→ **EXERCISE MATERIAL**

____

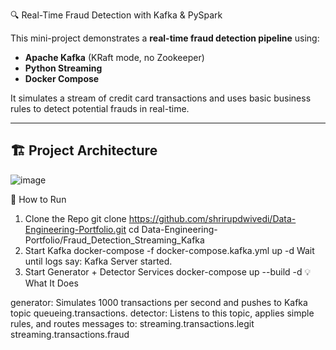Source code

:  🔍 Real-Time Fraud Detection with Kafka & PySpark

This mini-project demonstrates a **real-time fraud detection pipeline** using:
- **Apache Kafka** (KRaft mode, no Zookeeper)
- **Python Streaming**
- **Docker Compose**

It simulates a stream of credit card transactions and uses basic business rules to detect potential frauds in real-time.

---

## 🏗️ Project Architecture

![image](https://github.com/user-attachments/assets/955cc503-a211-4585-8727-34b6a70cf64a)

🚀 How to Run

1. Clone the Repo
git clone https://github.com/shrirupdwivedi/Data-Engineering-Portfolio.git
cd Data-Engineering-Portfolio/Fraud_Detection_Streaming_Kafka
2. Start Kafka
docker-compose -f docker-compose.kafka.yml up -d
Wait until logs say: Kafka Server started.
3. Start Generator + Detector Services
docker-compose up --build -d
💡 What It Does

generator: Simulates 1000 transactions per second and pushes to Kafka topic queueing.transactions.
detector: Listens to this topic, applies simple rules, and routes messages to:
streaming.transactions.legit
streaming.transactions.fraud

____

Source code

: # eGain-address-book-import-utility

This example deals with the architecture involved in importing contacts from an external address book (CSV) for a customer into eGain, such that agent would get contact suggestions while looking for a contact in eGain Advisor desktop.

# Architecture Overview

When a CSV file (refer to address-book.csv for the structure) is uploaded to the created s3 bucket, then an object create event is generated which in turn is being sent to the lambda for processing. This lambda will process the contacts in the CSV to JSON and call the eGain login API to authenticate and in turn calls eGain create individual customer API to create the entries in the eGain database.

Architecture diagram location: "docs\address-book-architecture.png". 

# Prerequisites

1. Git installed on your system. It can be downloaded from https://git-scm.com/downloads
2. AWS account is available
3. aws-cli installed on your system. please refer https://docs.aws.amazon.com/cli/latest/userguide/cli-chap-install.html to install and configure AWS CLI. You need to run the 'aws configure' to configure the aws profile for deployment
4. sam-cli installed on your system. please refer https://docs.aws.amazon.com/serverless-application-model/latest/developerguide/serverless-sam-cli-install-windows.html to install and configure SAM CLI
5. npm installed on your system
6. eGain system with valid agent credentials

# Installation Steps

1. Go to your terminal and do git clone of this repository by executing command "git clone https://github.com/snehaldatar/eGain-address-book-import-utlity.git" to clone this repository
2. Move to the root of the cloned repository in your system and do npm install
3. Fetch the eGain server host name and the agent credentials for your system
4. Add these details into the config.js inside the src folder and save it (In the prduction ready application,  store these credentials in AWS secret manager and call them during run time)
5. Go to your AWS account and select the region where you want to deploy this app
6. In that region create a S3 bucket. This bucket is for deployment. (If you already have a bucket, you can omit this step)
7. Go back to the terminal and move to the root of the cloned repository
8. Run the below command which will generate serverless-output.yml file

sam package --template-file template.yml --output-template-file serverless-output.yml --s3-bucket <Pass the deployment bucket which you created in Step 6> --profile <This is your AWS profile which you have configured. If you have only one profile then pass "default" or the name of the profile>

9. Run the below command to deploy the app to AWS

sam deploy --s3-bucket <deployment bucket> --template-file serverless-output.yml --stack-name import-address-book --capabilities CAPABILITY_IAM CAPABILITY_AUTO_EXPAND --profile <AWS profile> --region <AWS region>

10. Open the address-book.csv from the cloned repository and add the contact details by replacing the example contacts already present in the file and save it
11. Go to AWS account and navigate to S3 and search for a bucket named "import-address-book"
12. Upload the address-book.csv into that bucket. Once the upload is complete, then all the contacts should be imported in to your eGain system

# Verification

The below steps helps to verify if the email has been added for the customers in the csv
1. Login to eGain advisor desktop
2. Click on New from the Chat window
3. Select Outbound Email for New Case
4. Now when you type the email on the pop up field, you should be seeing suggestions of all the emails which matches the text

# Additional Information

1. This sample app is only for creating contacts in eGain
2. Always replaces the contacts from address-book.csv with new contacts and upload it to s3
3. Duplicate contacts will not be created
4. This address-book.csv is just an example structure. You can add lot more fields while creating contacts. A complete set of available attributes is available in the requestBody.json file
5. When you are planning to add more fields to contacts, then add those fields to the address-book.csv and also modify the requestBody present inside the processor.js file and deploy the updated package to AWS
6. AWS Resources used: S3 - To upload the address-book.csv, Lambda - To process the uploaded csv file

____

When you reach the line in the material above that holds "- **Apache Kafka** (KRaft mode, no Zookeeper)", begin reproducing lines exactly, and stop after the line that holds "Wait until logs say: Kafka Server started.".

→ **SOLVED EXERCISE**
- **Apache Kafka** (KRaft mode, no Zookeeper)
- **Python Streaming**
- **Docker Compose**

It simulates a stream of credit card transactions and uses basic business rules to detect potential frauds in real-time.

---

## 🏗️ Project Architecture

![image](https://github.com/user-attachments/assets/955cc503-a211-4585-8727-34b6a70cf64a)

🚀 How to Run

1. Clone the Repo
git clone https://github.com/shrirupdwivedi/Data-Engineering-Portfolio.git
cd Data-Engineering-Portfolio/Fraud_Detection_Streaming_Kafka
2. Start Kafka
docker-compose -f docker-compose.kafka.yml up -d
Wait until logs say: Kafka Server started.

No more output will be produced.